Leave out the pictures and restate every entry word for word.
____ Data shown
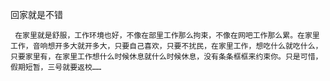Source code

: 回家就是不错

     在家里就是舒服，工作环境也好，不像在部里工作那么拘束，不像在网吧工作那么累。在家里工作，音响想开多大就开多大，只要自己喜欢，只要不扰民，在家里工作，想吃什么就吃什么，只要家里有，在家里工作想什么时候休息就什么时候休息，没有条条框框来约束你。只是可惜，假期短暂，三号就要返校……



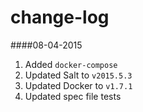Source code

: change-log
=========

####08-04-2015

1. Added `docker-compose`
1. Updated Salt to `v2015.5.3`
1. Updated Docker to `v1.7.1`
1. Updated spec file tests
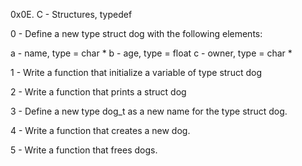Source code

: 0x0E. C - Structures, typedef

0 - Define a new type struct dog with the following elements:

a - name, type = char *
b -  age, type = float
c - owner, type = char *

1 - Write a function that initialize a variable of type struct dog

2 - Write a function that prints a struct dog

3 - Define a new type dog_t as a new name for the type struct dog.

4 - Write a function that creates a new dog.

5 - Write a function that frees dogs.

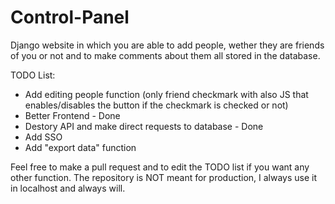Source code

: # Control-Panel
Django website in which you are able to add people, wether they are friends of you or not and to make comments about them all stored in the database. 

TODO List:

- Add editing people function (only friend checkmark with also JS that enables/disables the button if the checkmark is checked or not)
- Better Frontend - Done
- Destory API and make direct requests to database - Done
- Add SSO
- Add "export data" function


Feel free to make a pull request and to edit the TODO list if you want any other function. The repository is NOT meant for production, I always use it in localhost and always will.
________
> Solution
Source code

: 回家就是不错

     在家里就是舒服，工作环境也好，不像在部里工作那么拘束，不像在网吧工作那么累。在家里工作，音响想开多大就开多大，只要自己喜欢，只要不扰民，在家里工作，想吃什么就吃什么，只要家里有，在家里工作想什么时候休息就什么时候休息，没有条条框框来约束你。只是可惜，假期短暂，三号就要返校……



Source code

: change-log
=========

####08-04-2015

1. Added `docker-compose`
1. Updated Salt to `v2015.5.3`
1. Updated Docker to `v1.7.1`
1. Updated spec file tests
Source code

: 0x0E. C - Structures, typedef

0 - Define a new type struct dog with the following elements:

a - name, type = char *
b -  age, type = float
c - owner, type = char *

1 - Write a function that initialize a variable of type struct dog

2 - Write a function that prints a struct dog

3 - Define a new type dog_t as a new name for the type struct dog.

4 - Write a function that creates a new dog.

5 - Write a function that frees dogs.

Source code

: # Control-Panel
Django website in which you are able to add people, wether they are friends of you or not and to make comments about them all stored in the database. 

TODO List:

- Add editing people function (only friend checkmark with also JS that enables/disables the button if the checkmark is checked or not)
- Better Frontend - Done
- Destory API and make direct requests to database - Done
- Add SSO
- Add "export data" function


Feel free to make a pull request and to edit the TODO list if you want any other function. The repository is NOT meant for production, I always use it in localhost and always will.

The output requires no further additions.